Defendant’s theory that when the community of acquets and gains is dissolved by the death of a wife, and her succession has been opened and a testamentary executor appointed thereto, that the *1285community property passes into the possession of and under the control of this executor, and the community has to be settled and liquidated in the wife’s succession by and through an administration of the executor, is not correct. All parties interested in the community of acquets and gains which existed between Stokoe and his wife, are before the court and would be bound by the proceedings herein. There is another feature in the case which should be referred to, and that is the fact, that the suit as brought was brought not only by Stokoe personally, and as tutor and Rose Mary Leitch, but also by Hewes, one of the partners.

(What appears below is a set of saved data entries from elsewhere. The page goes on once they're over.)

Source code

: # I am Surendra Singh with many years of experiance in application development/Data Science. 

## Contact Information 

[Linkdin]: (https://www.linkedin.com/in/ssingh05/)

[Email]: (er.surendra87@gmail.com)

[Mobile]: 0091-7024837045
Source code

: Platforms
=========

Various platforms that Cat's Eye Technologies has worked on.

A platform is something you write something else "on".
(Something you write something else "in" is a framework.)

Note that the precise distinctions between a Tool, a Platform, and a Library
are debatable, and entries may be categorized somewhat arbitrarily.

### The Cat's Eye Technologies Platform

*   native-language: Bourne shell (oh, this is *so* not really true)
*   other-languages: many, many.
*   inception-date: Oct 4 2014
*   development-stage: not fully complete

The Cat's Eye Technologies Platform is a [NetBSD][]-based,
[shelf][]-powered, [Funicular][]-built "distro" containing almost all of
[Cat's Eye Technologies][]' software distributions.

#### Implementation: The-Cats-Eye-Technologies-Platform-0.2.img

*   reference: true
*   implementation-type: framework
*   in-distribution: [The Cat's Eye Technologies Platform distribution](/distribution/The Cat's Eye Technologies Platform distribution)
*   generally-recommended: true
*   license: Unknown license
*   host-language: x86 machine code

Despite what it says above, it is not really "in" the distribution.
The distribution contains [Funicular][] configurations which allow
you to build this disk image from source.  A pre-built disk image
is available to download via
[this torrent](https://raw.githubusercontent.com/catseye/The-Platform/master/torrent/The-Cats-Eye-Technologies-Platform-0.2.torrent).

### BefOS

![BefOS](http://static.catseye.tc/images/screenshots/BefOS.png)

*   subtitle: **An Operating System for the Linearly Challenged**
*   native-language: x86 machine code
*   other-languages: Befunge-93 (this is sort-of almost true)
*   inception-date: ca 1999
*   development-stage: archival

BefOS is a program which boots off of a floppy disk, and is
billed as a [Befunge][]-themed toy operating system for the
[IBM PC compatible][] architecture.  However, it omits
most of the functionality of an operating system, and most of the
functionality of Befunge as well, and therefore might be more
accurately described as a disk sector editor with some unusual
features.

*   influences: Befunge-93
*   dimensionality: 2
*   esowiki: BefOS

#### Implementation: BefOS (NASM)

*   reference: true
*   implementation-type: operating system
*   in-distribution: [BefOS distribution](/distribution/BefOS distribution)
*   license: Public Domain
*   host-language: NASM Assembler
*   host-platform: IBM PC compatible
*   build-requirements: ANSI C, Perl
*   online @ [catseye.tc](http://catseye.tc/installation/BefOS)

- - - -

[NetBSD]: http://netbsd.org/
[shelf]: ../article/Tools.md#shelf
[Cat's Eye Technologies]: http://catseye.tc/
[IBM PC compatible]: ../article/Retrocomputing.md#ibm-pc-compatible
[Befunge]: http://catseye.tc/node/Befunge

The right of the latter to institute a partition suit against the other joint owners, was not dependent upon the condition of the succession of Mrs. Mattie J. Stokoe. Instead of directing the proceedings against all the other oint owners and their representatives as defendants, he was joined by Stokoe personally, and as tutor of Neil W. Stokoe and Miss Leitch as co-plaintiffs, the views of these parties in relation to their respective interests being, it seems, in accord. When upon ascertaining that Stokoe, though he had been appointed tutor and had taken an oath as such, had never caused an abstract of the inventory of the minor’s property to be recorded, we annulled the judgment for a sale of the property and a partition among the parties in interest. We did not dismiss the suit, but remanded the cause for further proceedings, the principal object of such remanding being to afford an opportunity to bring the minor regularly before the court as a party. It was not necessary under the circumstances of this case that the testamentary executor of Mrs. Stokoe should be made a party. We are not advised of there being creditors of her separate estate, but if such there be there are ample remedies by which they can protect themselves.
The second objection urged to the judgment of the District Court, is as to the mode in which the partition should be made. Defendants contend that it should be made in kind; the other parties interested, that it should be made by lieitation. The court on the evidence adduced adopted the views taken by the appellees, and ordered a sale of the property to effect a partition. We have examined the testimony and we can not say there is any error in the judgment in this respect. It is ordered, adjudged and decreed that the judgment appealed from be and the same is hereby affirmed.